Most income property owners cannot expect to bring the same level of experience to property management in distant markets as they do close to home. This says nothing of the risk incumbent in the process when acting alone. However, with DSTs you can ally yourself with commercial real estate specialists with decades of experience buying, operating and selling potential income producing properties.
The fractional nature of the DST ownership structure has the potential to also work to investors advantage in our current richly priced asset environment. In my opinion, after ten years of near zero interest rates and money creation nothing is cheap; stocks, bonds and real estate are all expensive. Therefore, I believe a defense against overpaying for a single asset on the way back in is to diversify over as many as possible. With DSTs, you can spread your equity out over many more property types and locations.
This material and views are prepared solely by the author and does not necessarily represent the views of the its affiliates. Statements concerning financial market trends are based on current market trend, which will fluctuate. Projections are inherently limited and should not be relied upon as an indicator of future results. Historical figures and performance are not indicative of future results. This is for informational purposes only and does not constitute an offer to buy or sell any investment.

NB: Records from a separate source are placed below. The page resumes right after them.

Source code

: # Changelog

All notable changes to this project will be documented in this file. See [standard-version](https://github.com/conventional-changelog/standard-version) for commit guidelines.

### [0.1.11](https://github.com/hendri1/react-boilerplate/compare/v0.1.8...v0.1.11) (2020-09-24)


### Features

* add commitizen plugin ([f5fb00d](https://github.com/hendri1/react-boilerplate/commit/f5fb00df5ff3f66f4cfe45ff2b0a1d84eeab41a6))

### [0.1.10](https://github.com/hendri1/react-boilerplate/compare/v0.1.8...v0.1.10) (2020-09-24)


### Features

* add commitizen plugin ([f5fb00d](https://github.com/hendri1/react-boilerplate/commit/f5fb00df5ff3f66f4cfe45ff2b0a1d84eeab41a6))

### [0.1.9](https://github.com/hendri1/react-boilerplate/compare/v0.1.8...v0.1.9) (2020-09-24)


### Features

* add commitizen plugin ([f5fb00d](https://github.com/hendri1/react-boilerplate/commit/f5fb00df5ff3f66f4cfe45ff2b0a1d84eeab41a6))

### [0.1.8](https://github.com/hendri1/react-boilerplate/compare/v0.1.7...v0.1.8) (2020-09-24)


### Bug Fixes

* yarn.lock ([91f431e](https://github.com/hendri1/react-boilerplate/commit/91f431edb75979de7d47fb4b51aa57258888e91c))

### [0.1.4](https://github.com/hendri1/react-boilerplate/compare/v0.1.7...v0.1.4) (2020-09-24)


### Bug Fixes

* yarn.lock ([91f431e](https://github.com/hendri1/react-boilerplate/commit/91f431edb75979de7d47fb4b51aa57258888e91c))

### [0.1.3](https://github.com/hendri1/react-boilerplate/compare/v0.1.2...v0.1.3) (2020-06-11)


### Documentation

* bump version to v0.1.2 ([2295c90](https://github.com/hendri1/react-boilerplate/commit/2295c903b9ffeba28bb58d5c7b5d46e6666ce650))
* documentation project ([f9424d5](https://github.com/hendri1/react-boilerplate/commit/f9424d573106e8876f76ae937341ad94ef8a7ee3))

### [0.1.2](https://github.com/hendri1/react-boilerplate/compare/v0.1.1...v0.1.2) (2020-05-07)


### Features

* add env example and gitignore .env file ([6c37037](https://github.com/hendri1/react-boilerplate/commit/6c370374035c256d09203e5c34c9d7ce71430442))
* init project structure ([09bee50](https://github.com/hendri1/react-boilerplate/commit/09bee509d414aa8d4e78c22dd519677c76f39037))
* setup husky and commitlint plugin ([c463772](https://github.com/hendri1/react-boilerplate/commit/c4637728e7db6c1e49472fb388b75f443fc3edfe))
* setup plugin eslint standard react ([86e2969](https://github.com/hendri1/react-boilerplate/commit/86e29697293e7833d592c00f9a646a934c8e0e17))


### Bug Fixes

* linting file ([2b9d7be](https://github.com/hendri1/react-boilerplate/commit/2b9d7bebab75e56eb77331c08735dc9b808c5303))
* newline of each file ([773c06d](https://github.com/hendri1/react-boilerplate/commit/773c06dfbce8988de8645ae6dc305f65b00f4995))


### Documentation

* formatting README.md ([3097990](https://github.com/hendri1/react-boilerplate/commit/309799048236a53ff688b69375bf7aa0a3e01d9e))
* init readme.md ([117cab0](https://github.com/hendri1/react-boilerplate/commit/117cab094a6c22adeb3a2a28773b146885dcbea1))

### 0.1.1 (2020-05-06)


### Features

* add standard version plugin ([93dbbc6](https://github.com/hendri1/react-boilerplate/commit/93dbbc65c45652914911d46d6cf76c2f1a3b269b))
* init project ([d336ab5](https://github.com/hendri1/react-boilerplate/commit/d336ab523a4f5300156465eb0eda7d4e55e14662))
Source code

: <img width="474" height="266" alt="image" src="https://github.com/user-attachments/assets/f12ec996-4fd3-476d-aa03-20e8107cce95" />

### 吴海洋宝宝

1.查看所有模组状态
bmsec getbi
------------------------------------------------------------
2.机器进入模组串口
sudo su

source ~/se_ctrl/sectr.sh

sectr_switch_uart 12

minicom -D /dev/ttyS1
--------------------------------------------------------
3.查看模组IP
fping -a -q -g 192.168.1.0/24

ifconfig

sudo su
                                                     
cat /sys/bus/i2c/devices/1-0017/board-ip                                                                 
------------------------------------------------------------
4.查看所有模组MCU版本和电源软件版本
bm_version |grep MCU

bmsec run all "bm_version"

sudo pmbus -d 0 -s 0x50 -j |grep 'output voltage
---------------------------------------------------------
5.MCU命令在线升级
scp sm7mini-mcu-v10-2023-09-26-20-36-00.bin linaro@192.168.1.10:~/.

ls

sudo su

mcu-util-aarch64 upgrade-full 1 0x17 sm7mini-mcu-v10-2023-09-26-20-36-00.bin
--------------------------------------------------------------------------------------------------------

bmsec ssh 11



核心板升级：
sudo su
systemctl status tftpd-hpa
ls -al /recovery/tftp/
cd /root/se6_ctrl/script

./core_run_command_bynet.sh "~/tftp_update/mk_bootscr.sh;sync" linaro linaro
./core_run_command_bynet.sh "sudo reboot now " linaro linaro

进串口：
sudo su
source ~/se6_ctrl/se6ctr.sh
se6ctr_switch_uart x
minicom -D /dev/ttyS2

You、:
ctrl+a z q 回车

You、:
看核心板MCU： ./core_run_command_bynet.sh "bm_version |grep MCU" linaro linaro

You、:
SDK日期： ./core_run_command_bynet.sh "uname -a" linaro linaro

DST 1031 properties are only available to accredited investors (typically have a $1 million net worth excluding primary residence or $200,000 income individually/$300,000 jointly of the last three years) and accredited entities only. There are risks associated with investing in Delaware Statutory Trust (DST) and real estate investment properties including, but not limited to, loss of entire principal, declining market value, tenant vacancies and illiquidity. Diversification does not guarantee profits or guarantee protection against losses. Potential cash flows/returns/appreciation are not guaranteed and could be lower than anticipated.
Because investors situations and objectives vary this information is not intended to indicate suitability for any particular investor. This information is not meant to be interpreted as tax or legal advice.